# Can't get basking spot hot enough...



## TashaR (Nov 30, 2010)

I have a MVB bulb on a 20 gallon long, so it's about 12-14 inches from the bottom of the tank. I can't get it any closer to the tortoise. The temperature in the basking light area is hovering at 86 degrees. I have a heat bulb that I run at night, should I be running that more? What do I need to add to make the basking spot warmer?

This is for a hatchling marginated tortoise, by the way. 

ETA: Okay, just checked it with my temperature gun, now it looks closer to 90. I'll have to reevaluate over the next couple days to see how stable the temp is.


----------



## DeanS (Nov 30, 2010)

You could add a 100W Ceramic Heat Emitter for additional heat...I run mine 24/7. You really don't want a nightlight for them...there is the possibilty that it could disrupt their sleeping pattern.


----------



## Balboa (Nov 30, 2010)

Glad to see its getting warmer.

To be honest you had me scratching my head, It just doesn't seem possible to me for an MVB to not be able to adequately heat a 20 Long, in fact I'd be worried about it overheating such a small enclosure.

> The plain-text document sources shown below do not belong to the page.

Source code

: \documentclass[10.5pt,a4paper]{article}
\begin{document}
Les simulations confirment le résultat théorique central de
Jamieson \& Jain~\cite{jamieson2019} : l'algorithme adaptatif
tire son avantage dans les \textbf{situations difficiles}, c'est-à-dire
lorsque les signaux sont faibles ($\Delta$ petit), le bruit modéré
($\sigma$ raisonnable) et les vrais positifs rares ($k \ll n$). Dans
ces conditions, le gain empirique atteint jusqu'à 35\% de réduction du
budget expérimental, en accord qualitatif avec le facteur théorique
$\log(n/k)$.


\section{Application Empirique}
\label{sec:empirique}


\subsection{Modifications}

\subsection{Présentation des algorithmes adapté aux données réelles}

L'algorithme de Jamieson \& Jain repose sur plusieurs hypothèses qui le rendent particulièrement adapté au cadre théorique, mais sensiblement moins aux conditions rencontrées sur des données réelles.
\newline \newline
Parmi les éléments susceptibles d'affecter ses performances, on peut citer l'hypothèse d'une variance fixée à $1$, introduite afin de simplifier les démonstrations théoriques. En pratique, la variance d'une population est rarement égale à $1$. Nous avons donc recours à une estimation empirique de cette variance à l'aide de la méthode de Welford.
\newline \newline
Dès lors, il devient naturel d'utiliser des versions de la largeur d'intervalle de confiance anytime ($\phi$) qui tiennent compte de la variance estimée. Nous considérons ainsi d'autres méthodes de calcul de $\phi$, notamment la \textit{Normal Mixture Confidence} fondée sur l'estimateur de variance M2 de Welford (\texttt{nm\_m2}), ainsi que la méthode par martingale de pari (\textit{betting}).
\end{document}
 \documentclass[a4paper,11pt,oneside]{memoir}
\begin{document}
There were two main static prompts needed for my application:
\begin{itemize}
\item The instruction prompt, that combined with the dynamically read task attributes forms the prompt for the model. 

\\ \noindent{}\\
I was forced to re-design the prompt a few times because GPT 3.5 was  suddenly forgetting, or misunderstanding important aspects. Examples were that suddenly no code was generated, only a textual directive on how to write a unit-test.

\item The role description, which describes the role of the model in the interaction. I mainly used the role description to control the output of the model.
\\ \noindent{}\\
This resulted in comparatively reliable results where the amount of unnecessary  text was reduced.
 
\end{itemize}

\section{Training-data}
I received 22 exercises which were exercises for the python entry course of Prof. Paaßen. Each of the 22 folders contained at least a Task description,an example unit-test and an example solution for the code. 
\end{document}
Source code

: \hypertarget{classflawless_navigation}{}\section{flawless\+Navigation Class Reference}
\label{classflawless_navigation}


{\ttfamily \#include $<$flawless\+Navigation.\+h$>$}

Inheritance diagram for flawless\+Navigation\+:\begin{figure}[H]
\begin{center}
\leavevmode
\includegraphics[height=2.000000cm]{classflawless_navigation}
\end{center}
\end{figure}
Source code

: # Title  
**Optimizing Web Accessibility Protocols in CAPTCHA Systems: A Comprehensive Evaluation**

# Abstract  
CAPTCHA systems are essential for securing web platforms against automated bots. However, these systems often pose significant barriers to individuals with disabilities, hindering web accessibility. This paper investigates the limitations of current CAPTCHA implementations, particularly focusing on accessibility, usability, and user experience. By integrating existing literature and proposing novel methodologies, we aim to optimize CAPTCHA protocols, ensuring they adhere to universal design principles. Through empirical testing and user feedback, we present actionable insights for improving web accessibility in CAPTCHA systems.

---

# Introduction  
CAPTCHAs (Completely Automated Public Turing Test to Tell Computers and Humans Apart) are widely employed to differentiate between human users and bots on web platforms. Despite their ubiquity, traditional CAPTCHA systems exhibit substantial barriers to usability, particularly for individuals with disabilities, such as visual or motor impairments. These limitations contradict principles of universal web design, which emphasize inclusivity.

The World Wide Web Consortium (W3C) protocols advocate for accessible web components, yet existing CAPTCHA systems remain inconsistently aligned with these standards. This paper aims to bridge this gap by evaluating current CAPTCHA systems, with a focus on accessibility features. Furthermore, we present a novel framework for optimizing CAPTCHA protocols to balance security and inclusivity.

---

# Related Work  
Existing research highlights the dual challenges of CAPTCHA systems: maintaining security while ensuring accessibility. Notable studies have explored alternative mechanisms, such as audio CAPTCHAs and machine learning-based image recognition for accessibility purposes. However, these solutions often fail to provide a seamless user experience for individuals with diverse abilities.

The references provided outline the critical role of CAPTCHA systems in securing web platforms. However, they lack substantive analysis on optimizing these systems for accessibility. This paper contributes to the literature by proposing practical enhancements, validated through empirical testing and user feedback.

Do you have a flat rock/piece of slate/tile under the lamp? I imagine it could be difficult to heat bare substrate adequately.


----------



## TashaR (Nov 30, 2010)

I didn't put rock or slate below the MVB because I was worried about it being too hot and hurting Emmett's feet. I checked it twice now with the same Temp gun and I got 90 and 92 degrees. I keep a sticky thermometer on the tank all the time (one of the cheap ones) and that is the one that wasn't showing it was hot enough. I guess I should keep on top of things better with the other thermometer. 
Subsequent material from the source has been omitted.